What Is 3D Scanning & How Does a 3D Scanner Work? Your Ultimate Guide
3D scanning is a powerful tool that is used to support the innovative nature of 3D printing.
When it comes to projects that have to utilise 3D printing, not all of them need a 3D scanner to accomplish their goals. Some 3D printing projects have pre-purchased models made from 3D that enable them to print a project straightaway.
However, in the case where a project needs a digital copy of a model using a real-life stimulus or object, 3D scanners are a quick way to get the job done.

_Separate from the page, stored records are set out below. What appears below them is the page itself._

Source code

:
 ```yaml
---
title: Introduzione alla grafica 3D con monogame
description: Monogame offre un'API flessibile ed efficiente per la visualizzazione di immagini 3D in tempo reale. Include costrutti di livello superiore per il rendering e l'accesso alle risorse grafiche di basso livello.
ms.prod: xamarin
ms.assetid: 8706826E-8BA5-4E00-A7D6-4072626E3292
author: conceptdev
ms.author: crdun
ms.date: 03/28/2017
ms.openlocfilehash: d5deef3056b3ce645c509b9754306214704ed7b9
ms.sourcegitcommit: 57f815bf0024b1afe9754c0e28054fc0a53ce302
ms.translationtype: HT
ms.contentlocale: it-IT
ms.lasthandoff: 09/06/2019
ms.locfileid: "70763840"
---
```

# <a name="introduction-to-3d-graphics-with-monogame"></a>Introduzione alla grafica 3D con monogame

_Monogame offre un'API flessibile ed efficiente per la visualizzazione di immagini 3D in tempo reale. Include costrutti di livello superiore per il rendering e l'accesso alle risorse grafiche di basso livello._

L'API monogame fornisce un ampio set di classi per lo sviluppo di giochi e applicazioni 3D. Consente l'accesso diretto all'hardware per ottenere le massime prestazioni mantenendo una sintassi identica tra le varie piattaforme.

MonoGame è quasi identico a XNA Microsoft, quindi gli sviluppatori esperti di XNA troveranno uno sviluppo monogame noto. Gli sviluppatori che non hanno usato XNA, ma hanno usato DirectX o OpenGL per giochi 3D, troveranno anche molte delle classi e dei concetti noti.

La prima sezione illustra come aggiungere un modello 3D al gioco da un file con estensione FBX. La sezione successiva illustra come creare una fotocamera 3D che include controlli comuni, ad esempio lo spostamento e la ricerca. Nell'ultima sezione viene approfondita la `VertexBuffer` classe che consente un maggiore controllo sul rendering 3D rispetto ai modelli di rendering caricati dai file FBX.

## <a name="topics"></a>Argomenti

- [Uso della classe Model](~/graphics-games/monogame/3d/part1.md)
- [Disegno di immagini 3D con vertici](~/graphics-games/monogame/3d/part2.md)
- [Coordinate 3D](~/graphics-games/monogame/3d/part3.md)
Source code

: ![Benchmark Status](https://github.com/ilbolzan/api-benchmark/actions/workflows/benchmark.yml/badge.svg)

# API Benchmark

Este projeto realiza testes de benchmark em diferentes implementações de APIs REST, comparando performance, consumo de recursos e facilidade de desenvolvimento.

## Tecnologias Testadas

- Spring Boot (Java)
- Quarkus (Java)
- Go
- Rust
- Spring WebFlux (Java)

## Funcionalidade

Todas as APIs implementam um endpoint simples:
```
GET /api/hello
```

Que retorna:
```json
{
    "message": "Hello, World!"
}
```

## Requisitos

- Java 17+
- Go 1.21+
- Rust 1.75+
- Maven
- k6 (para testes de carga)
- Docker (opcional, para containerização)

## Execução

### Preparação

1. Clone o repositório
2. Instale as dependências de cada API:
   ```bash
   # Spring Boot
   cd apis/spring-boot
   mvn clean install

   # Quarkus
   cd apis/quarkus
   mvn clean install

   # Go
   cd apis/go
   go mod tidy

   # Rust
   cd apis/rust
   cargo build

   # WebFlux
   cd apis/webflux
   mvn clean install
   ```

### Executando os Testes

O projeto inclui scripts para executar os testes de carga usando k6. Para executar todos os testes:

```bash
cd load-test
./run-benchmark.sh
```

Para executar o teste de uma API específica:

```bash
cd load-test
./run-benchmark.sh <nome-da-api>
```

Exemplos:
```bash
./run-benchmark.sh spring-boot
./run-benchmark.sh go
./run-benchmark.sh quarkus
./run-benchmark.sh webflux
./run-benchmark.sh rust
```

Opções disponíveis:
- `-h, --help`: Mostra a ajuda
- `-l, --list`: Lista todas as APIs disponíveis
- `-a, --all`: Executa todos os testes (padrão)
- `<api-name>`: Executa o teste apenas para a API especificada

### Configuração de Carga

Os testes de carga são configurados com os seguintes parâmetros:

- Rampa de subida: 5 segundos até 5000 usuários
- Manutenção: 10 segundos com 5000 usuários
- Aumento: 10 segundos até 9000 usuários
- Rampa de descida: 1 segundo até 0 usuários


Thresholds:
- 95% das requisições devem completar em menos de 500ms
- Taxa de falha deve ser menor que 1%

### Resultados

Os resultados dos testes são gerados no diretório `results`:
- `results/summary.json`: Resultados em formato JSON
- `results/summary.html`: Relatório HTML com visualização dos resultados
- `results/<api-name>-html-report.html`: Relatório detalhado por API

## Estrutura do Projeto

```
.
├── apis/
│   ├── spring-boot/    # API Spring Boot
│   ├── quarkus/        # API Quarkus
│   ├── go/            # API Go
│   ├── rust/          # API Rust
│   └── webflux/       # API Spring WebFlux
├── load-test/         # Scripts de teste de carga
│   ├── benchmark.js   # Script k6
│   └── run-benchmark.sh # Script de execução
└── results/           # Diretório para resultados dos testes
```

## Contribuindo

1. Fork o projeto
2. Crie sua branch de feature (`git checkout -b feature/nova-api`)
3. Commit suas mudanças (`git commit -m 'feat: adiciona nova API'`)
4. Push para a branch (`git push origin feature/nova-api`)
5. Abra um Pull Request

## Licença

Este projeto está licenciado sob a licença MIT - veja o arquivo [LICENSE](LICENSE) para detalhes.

If you’re not using a 3D scanner, 3D printers will need digital models built from scratch by using design programs. This will involve recording measurements from physical objects and using 3D blueprints to work from. Not only this, but you have to be competent with high end 3D design programs.
3D Scanning Explained
3D laser scanning makes use of non-destructive, non-contact technology. It is used to capture the dimensions of physical objects using lines of lasers.

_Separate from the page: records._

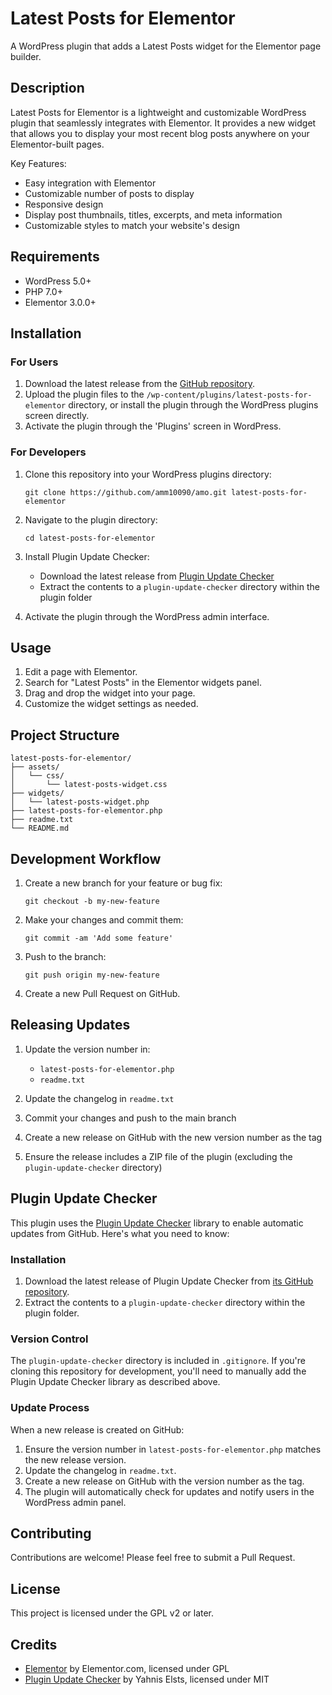 # Latest Posts for Elementor

A WordPress plugin that adds a Latest Posts widget for the Elementor page builder.

## Description

Latest Posts for Elementor is a lightweight and customizable WordPress plugin that seamlessly integrates with Elementor. It provides a new widget that allows you to display your most recent blog posts anywhere on your Elementor-built pages.

Key Features:
- Easy integration with Elementor
- Customizable number of posts to display
- Responsive design
- Display post thumbnails, titles, excerpts, and meta information
- Customizable styles to match your website's design

## Requirements

- WordPress 5.0+
- PHP 7.0+
- Elementor 3.0.0+

## Installation

### For Users

1. Download the latest release from the [GitHub repository](https://github.com/amm10090/amo/releases).
2. Upload the plugin files to the `/wp-content/plugins/latest-posts-for-elementor` directory, or install the plugin through the WordPress plugins screen directly.
3. Activate the plugin through the 'Plugins' screen in WordPress.

### For Developers

1. Clone this repository into your WordPress plugins directory:
   ```
   git clone https://github.com/amm10090/amo.git latest-posts-for-elementor
   ```

2. Navigate to the plugin directory:
   ```
   cd latest-posts-for-elementor
   ```

3. Install Plugin Update Checker:
   - Download the latest release from [Plugin Update Checker](https://github.com/YahnisElsts/plugin-update-checker)
   - Extract the contents to a `plugin-update-checker` directory within the plugin folder

4. Activate the plugin through the WordPress admin interface.

## Usage

1. Edit a page with Elementor.
2. Search for "Latest Posts" in the Elementor widgets panel.
3. Drag and drop the widget into your page.
4. Customize the widget settings as needed.

## Project Structure

```
latest-posts-for-elementor/
├── assets/
│   └── css/
│       └── latest-posts-widget.css
├── widgets/
│   └── latest-posts-widget.php
├── latest-posts-for-elementor.php
├── readme.txt
└── README.md
```

## Development Workflow

1. Create a new branch for your feature or bug fix:
   ```
   git checkout -b my-new-feature
   ```

2. Make your changes and commit them:
   ```
   git commit -am 'Add some feature'
   ```

3. Push to the branch:
   ```
   git push origin my-new-feature
   ```

4. Create a new Pull Request on GitHub.

## Releasing Updates

1. Update the version number in:
   - `latest-posts-for-elementor.php`
   - `readme.txt`

2. Update the changelog in `readme.txt`

3. Commit your changes and push to the main branch

4. Create a new release on GitHub with the new version number as the tag

5. Ensure the release includes a ZIP file of the plugin (excluding the `plugin-update-checker` directory)

## Plugin Update Checker

This plugin uses the [Plugin Update Checker](https://github.com/YahnisElsts/plugin-update-checker) library to enable automatic updates from GitHub. Here's what you need to know:

### Installation

1. Download the latest release of Plugin Update Checker from [its GitHub repository](https://github.com/YahnisElsts/plugin-update-checker).
2. Extract the contents to a `plugin-update-checker` directory within the plugin folder.

### Version Control

The `plugin-update-checker` directory is included in `.gitignore`. If you're cloning this repository for development, you'll need to manually add the Plugin Update Checker library as described above.

### Update Process

When a new release is created on GitHub:

1. Ensure the version number in `latest-posts-for-elementor.php` matches the new release version.
2. Update the changelog in `readme.txt`.
3. Create a new release on GitHub with the version number as the tag.
4. The plugin will automatically check for updates and notify users in the WordPress admin panel.

## Contributing

Contributions are welcome! Please feel free to submit a Pull Request.

## License

This project is licensed under the GPL v2 or later.

## Credits

- [Elementor](https://elementor.com/) by Elementor.com, licensed under GPL
- [Plugin Update Checker](https://github.com/YahnisElsts/plugin-update-checker) by Yahnis Elsts, licensed under MIT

Laser scanners will create what are known as point clouds of data by tracing the surface of an object. 3D laser scanning makes it easy to capture the size and shapes of physical objects and transfer them into a computer environment.
The dimensions of the objects are then rendered into a three-dimensional version. The scanners are able to render very exact details and even recreate freeform shapes. This allows them to make point clouds that are very accurate to the original object.
This type of technology is well suited to contoured services as well as items that have intricate geometries. Because of this, they need to use a huge amount of data to make sure the representation is fully accurate.
Using standard methods of measuring items can be difficult and fairly impractical.
How Can 3D Data Be Collected?
There are various ways to create 3D scans. The most utilised methods are known as digitising and laser scanning. With laser scanning, the line of the laser goes over the surface of objects and records information in 3D.
The data gained from the surface is captured by camera sensors in the laser scanner. This will make 3D points in space very accurate, enabling the gathering of data from an object without even making contact.
Laser scanners are also not limited to one type. There are various forms of laser scanners exist, including patch, line and spherical.
The other most used methods of scanning 3D objects is called digitising. Another form of 3D data collection, this type of scanning uses uses physical touch via probe in order to gain information about an object.
A ball probe or point lets users collect data points physically from an object in a given space. Depending on the object being scanned, this can be preferable to sweeping many points of data in any one time.
This type of scanning is also much more accurate in gaining data from geometric objects, but is less suited to freeform shapes.
The main advantage over digitising is that precision is high and can be used for reverse engineering situations.
Some other methods used to collect 3-D data are white light scanning and image-based applications. These are types of technology are slowly becoming more and more used in the realm of 3D scanning. Their uses are finding new applications day by day.
What Exactly Are The Limitations Of 3D Scanning?
With the technologies behind 3D scanning growing, capturing objects both indoors and outdoors, regardless of the time of day, is becoming easier.
The technology is getting better and better, and is now allowing for the capture of very small or very large objects. Some scanning equipment is portable enough to be taken to different facilities.
When looking at items on the larger side of the scale, there are companies that have scanned airplanes, monuments, submarines and other sizeable objects.
And of course, this technology has been able to scan items in the mid range, including consumer products. Some companies have been able to capture the dimensions of coins and even micro textures, such as fingerprints.
Regardless of the object that you choose to scan, there is most likely a way to scan them efficiently.
The Process Behind 3-D Scanning
The process behind 3D scanning starts with the object that is to be scanned placed onto the digitiser bed. The software behind the scanning process moves the laser probe so it is above the item to be scanned.
The laser is then projected onto the surface, while two cameras and their sensors record how the distance and shape changes via laser in three dimensions.
The resulting data from the object becomes a point cloud appearing within the scanning software. As the laser continues to move around, it will capture the surface of the object in 3-D, with each point being added to the cloud in real time.
The actual process is surprisingly quick, and is able to gather 750,000 points every second.
Application And Model Choice
After a cloud of data has been formed, they are put together and can be used to create a 3D representation of the scanned object. They can then be processed with software applications depending on what the item has been scanned for.
Capturing Data With A 3D Scanner
The technology of 3D scanning makes it easy to recreate even the most complex objects in real time.
Rather than measuring items manually, using a 3D scanner is an incredible way to reverse engineer items and even can be used to create modifications and existing objects by gathering data and editing using software applications.